Exercise: Repeat only the stretch of lines below that runs from the line with "### Este repositório" through the line with "on my Cloud", unaltered.

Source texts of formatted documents
-*-*-

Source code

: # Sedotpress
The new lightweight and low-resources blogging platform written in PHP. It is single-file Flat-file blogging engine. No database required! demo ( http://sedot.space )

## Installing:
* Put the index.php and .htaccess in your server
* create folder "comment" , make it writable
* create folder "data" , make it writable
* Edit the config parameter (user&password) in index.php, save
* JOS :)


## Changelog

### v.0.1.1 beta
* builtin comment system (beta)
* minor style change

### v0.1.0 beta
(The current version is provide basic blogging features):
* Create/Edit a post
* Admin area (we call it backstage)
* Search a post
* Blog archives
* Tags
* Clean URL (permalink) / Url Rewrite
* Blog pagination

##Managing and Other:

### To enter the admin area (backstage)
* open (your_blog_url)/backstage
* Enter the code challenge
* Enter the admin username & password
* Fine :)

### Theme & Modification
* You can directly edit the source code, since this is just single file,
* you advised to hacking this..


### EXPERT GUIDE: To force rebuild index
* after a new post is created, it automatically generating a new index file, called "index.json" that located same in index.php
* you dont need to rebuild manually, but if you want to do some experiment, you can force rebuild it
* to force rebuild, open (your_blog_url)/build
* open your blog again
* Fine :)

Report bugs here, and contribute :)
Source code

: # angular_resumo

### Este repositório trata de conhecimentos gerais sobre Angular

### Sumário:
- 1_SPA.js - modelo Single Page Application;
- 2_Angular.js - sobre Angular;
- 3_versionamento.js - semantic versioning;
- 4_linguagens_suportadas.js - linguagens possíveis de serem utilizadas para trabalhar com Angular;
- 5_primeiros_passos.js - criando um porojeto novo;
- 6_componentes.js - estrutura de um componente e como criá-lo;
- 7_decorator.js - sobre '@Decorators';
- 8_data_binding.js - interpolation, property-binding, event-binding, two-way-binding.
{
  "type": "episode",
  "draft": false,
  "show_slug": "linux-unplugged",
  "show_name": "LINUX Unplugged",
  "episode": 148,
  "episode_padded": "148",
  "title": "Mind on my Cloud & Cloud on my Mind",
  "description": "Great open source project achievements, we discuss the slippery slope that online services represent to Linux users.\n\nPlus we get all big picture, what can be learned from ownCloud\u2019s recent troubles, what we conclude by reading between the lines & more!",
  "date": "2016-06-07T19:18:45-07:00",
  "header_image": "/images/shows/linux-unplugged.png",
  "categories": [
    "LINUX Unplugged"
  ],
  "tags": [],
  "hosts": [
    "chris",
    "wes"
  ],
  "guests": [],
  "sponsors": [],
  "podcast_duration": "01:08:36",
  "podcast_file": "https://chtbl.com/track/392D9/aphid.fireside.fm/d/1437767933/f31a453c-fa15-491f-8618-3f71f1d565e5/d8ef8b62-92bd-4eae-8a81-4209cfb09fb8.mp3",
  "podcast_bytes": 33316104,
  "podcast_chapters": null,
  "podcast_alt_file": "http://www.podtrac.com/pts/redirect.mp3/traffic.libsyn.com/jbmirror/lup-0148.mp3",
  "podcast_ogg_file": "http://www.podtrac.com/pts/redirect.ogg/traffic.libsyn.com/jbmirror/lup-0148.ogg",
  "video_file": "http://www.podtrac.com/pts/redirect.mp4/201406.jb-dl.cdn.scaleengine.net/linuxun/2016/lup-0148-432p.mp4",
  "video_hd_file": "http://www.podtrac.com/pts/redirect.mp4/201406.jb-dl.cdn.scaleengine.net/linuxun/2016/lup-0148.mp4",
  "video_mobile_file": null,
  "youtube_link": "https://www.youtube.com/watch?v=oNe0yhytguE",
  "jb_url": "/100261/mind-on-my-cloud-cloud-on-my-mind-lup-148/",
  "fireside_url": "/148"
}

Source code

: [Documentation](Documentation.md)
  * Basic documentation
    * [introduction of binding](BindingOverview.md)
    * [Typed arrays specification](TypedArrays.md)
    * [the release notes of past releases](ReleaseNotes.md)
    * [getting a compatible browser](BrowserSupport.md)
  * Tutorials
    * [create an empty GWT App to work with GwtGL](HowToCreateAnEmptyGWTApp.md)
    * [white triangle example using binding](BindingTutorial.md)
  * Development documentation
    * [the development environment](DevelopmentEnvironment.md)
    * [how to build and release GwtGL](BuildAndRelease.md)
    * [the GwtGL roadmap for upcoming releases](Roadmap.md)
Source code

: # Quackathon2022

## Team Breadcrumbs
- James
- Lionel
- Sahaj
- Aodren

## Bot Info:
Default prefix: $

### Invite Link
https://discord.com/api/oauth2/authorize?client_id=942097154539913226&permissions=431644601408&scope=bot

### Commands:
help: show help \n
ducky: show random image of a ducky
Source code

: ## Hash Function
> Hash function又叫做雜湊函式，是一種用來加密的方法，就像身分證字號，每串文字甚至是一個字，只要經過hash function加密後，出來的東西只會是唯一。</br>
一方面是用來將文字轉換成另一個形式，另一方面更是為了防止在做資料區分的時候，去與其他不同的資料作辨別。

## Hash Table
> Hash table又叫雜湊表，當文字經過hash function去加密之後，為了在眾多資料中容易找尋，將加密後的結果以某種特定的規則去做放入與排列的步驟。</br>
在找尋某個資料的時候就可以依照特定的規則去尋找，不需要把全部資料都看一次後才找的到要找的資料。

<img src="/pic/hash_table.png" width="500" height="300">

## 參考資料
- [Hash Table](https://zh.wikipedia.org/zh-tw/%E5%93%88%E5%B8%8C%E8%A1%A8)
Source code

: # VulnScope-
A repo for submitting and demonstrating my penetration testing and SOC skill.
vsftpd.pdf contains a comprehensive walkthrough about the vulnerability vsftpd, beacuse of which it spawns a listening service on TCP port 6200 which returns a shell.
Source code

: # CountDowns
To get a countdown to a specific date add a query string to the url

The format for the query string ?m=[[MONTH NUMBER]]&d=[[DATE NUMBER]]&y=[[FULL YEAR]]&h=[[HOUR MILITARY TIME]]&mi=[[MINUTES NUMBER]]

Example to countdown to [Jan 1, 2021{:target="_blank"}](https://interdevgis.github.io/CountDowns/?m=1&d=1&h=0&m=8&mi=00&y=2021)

-*-*-

Answer to this exercise:
### Este repositório trata de conhecimentos gerais sobre Angular

### Sumário:
- 1_SPA.js - modelo Single Page Application;
- 2_Angular.js - sobre Angular;
- 3_versionamento.js - semantic versioning;
- 4_linguagens_suportadas.js - linguagens possíveis de serem utilizadas para trabalhar com Angular;
- 5_primeiros_passos.js - criando um porojeto novo;
- 6_componentes.js - estrutura de um componente e como criá-lo;
- 7_decorator.js - sobre '@Decorators';
- 8_data_binding.js - interpolation, property-binding, event-binding, two-way-binding.
{
  "type": "episode",
  "draft": false,
  "show_slug": "linux-unplugged",
  "show_name": "LINUX Unplugged",
  "episode": 148,
  "episode_padded": "148",
  "title": "Mind on my Cloud & Cloud on my Mind",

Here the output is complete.